Buy the Canon 17-55/2.8. In many ways it's the perfect lens. Fast, advanced image stabilization, great image quality. Everyone loves this lens. The only downsides are that it's EF-S and that it's not weather sealed. Other than that, it's nearly flawless. 

If you decide to upgrade to FF, you'll get about 90% of your money back selling it on eBay. It sells for $1000 on Amazon and usually around $900 on eBay used. If you don't upgrade to FF you have the lens that solves all of your problems. If you do upgrade, you had a $100-$150 rental.


----------



## handsomerob (Dec 28, 2011)

smirkypants said:


> Buy the Canon 17-55/2.8. In many ways it's the perfect lens. Fast, advanced image stabilization, great image quality. Everyone loves this lens. The only downsides are that it's EF-S and that it's not weather sealed. Other than that, it's nearly flawless.
> 
> If you decide to upgrade to FF, you'll get about 90% of your money back selling it on eBay. It sells for $1000 on Amazon and usually around $900 on eBay used. If you don't upgrade to FF you have the lens that solves all of your problems.
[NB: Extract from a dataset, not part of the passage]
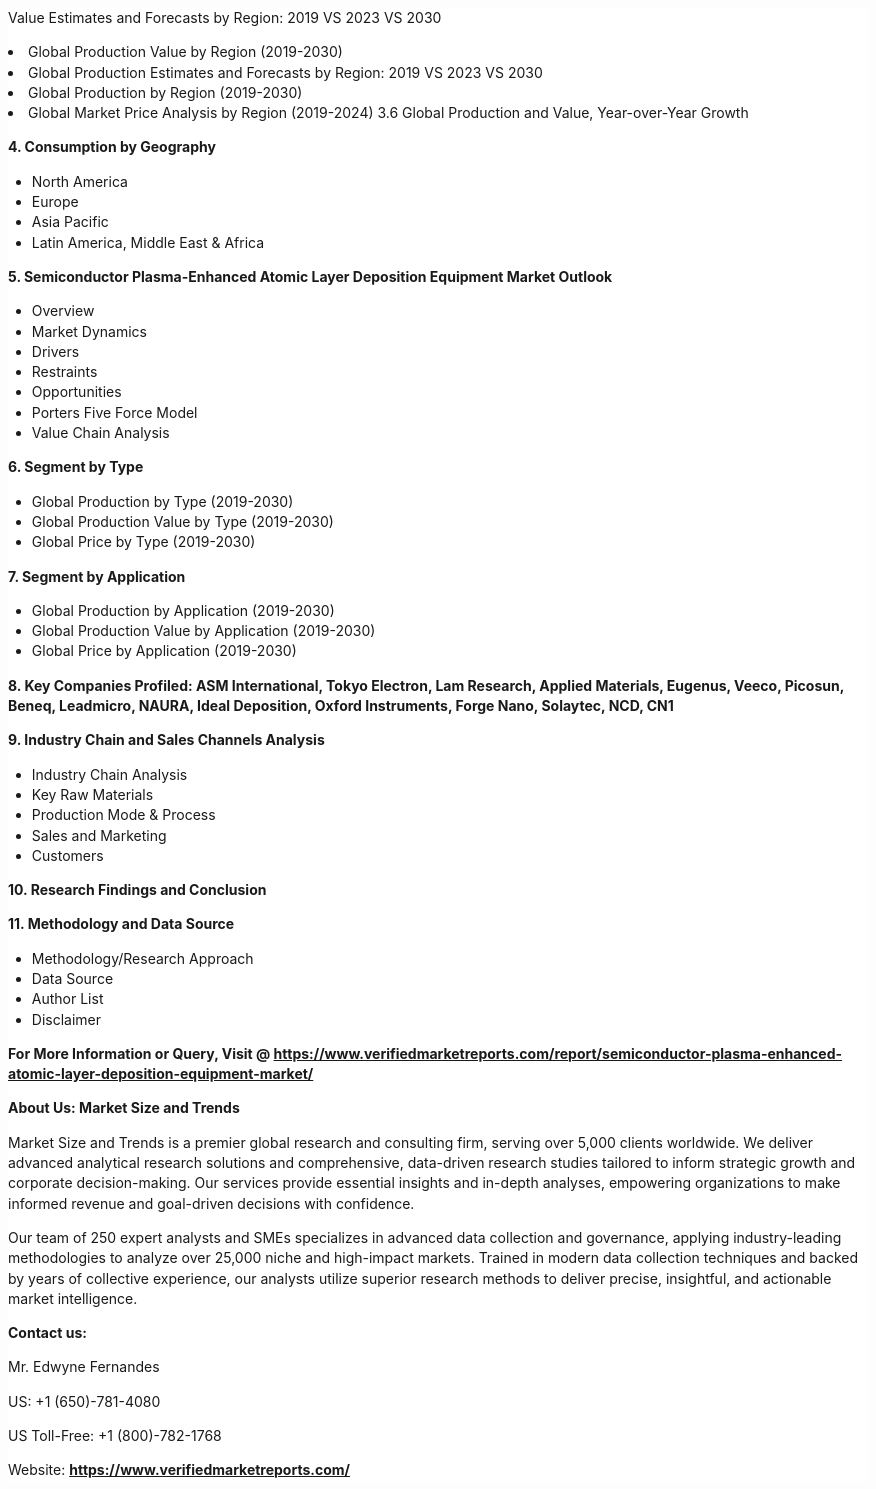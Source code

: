 Value Estimates and Forecasts by Region: 2019 VS 2023 VS 2030</li><li>Global Production Value by Region (2019-2030)</li><li>Global Production Estimates and Forecasts by Region: 2019 VS 2023 VS 2030</li><li>Global Production by Region (2019-2030)</li><li>Global Market Price Analysis by Region (2019-2024) 3.6 Global Production and Value, Year-over-Year Growth</li></ul><p><strong>4. Consumption by Geography</strong></p><ul> <li>North America</li> <li>Europe</li> <li>Asia Pacific</li> <li>Latin America, Middle East &amp; Africa</li></ul><p><strong>5. Semiconductor Plasma-Enhanced Atomic Layer Deposition Equipment Market Outlook</strong></p><ul><li>Overview</li><li>Market Dynamics</li><li>Drivers</li><li>Restraints</li><li>Opportunities</li><li>Porters Five Force Model</li><li>Value Chain Analysis&nbsp;</li></ul><p><strong>6. Segment by Type</strong></p><ul><li>Global Production by Type (2019-2030)</li><li>Global Production Value by Type (2019-2030)</li><li>Global Price by Type (2019-2030)</li></ul><p><strong>7. Segment by Application</strong></p><ul><li>Global Production by Application (2019-2030)</li><li>Global Production Value by Application (2019-2030)</li><li>Global Price by Application (2019-2030)</li></ul><p><strong>8. Key Companies Profiled: ASM International, Tokyo Electron, Lam Research, Applied Materials, Eugenus, Veeco, Picosun, Beneq, Leadmicro, NAURA, Ideal Deposition, Oxford Instruments, Forge Nano, Solaytec, NCD, CN1</strong></p><p><strong>9. Industry Chain and Sales Channels Analysis</strong></p><ul><li>Industry Chain Analysis</li><li>Key Raw Materials</li><li>Production Mode &amp; Process</li><li>Sales and Marketing</li><li>Customers</li></ul><p><strong>10. Research Findings and Conclusion</strong></p><p><strong>11. Methodology and Data Source</strong></p><ul><li>Methodology/Research Approach</li><li>Data Source</li><li>Author List</li><li>Disclaimer</li></ul></p><p><strong>For More Information or Query, Visit @ <a href="https://www.verifiedmarketreports.com/report/semiconductor-plasma-enhanced-atomic-layer-deposition-equipment-market/">https://www.verifiedmarketreports.com/report/semiconductor-plasma-enhanced-atomic-layer-deposition-equipment-market/</a></strong></p><p><strong>About Us: Market Size and Trends</strong></p><p>Market Size and Trends is a premier global research and consulting firm, serving over 5,000 clients worldwide. We deliver advanced analytical research solutions and comprehensive, data-driven research studies tailored to inform strategic growth and corporate decision-making. Our services provide essential insights and in-depth analyses, empowering organizations to make informed revenue and goal-driven decisions with confidence.</p><p>Our team of 250 expert analysts and SMEs specializes in advanced data collection and governance, applying industry-leading methodologies to analyze over 25,000 niche and high-impact markets. Trained in modern data collection techniques and backed by years of collective experience, our analysts utilize superior research methods to deliver precise, insightful, and actionable market intelligence.</p><p><strong>Contact us:</strong></p><p>Mr. Edwyne Fernandes</p><p>US: +1 (650)-781-4080</p><p>US Toll-Free: +1 (800)-782-1768</p><p>Website: <strong><a href="https://www.verifiedmarketreports.com/">https://www.verifiedmarketreports.com/</a></strong></p>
If you do upgrade, you had a $100-$150 rental.



+1. 

17-55mm f/2.8 is the only real answer to your needs *at this moment*. Go get your great shots *now* and worry about the future later  

And indeed, like any quality glass, it will keep it's value quite well when you decide to upgrade to FF, so you won't lose much money.


----------



## pdirestajr (Dec 28, 2011)

You could always go with the Samyang 14mm f2.8 lens. It's full frame, super wide and affordable... Just manual focus.

But at that wide, focus is pretty easy. There's a little distortion too, but easily fixed in post.


----------



## drmikeinpdx (Dec 28, 2011)

I would recommend checking out the Sigma 17-50 2.8 stablilized lens. I had one for about a month. I loved the size, sharpness and build quality. Unfortunately it had strange focus problems with my 7D (which is currently at Canon repair because it also has strange focus problems with the Canon equivalent lens.)
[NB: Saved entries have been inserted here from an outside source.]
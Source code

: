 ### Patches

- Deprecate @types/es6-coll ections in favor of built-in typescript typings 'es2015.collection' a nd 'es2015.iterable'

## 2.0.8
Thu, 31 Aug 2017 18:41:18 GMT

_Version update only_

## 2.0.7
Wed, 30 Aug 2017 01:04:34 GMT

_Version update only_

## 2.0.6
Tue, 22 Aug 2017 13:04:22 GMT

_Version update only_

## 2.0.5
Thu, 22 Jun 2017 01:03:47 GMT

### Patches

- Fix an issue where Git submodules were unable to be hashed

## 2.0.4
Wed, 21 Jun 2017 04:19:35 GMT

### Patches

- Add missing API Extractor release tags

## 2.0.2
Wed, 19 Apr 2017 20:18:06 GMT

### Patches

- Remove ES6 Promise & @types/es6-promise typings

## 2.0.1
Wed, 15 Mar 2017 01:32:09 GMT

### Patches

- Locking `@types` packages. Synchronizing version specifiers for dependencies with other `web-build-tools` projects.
In any case, be sure you buy your lens at a place where you can return it. And if you buy from a brick and mortar store, see if you can do some testing in the store before you take it home.


----------



## raz (Dec 28, 2011)

My Tamron just died yesterday as well and am strongly considering the 17-55 Canon 2.8. what are the chances of a new one being released next week? I haven't seen much in the rumor dept. about this lens other than a potential patent being filed for one (f2?) that may or may not have been confirmed. Unless I'm mistaking that for something else? Help is appreciated - I'd like to order this ASAP so I can get a tax credit for my 2011 return. THANKS!


----------



## neuroanatomist (Dec 28, 2011)

raz said:


> My Tamron just died yesterday as well and am strongly considering the 17-55 Canon 2.8. what are the chances of a new one being released next week? I haven't seen much in the rumor dept. about this lens other than a potential patent being filed for one (f2?) that may or may not have been confirmed. Unless I'm mistaking that for something else? Help is appreciated - I'd like to order this ASAP so I can get a tax credit for my 2011 return. THANKS!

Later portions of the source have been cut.